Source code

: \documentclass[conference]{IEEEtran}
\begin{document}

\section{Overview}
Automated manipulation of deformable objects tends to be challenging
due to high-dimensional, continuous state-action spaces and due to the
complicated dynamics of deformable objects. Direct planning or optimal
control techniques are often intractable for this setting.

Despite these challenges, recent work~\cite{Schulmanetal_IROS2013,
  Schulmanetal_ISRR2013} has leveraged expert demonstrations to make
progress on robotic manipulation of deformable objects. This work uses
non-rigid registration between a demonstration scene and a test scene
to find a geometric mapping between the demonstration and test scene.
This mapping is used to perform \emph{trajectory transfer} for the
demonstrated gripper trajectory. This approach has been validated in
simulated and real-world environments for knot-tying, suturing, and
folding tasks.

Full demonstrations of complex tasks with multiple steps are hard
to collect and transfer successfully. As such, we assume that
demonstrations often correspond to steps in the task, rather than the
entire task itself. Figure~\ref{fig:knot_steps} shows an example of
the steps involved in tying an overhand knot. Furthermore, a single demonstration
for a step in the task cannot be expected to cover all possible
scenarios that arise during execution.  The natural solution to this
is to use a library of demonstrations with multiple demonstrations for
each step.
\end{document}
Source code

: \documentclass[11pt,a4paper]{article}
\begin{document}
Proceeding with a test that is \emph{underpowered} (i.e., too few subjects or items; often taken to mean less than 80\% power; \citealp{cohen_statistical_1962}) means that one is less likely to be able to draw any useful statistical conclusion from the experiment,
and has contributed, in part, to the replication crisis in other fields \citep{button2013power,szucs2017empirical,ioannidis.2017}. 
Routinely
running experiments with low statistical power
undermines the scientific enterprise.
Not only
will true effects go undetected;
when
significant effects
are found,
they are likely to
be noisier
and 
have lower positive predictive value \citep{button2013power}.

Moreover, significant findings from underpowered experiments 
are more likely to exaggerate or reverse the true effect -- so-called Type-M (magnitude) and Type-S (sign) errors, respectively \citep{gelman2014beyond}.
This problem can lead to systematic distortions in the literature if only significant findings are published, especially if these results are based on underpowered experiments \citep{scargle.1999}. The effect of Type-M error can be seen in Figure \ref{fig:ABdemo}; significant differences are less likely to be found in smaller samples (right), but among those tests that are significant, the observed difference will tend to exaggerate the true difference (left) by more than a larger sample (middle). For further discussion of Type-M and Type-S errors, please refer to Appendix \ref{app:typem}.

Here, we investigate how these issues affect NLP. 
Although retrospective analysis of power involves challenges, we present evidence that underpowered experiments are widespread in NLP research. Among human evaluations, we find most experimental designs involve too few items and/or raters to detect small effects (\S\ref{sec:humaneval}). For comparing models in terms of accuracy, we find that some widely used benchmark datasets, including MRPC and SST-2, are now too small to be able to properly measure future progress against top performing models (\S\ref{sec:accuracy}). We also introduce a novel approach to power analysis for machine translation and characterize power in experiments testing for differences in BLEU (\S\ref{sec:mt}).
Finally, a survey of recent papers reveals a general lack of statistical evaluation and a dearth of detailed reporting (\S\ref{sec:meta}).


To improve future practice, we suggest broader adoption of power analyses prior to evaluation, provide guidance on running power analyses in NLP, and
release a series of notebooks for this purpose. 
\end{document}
____
## Aim of the task
Above are the lines; repeat exactly the ones from the line containing "they are likely to" down to the line containing "are more likely", both inclusive.

## Output for this exercise
they are likely to
be noisier
and 
have lower positive predictive value \citep{button2013power}.

Moreover, significant findings from underpowered experiments 
are more likely to exaggerate or reverse the true effect -- so-called Type-M (magnitude) and Type-S (sign) errors, respectively \citep{gelman2014beyond}.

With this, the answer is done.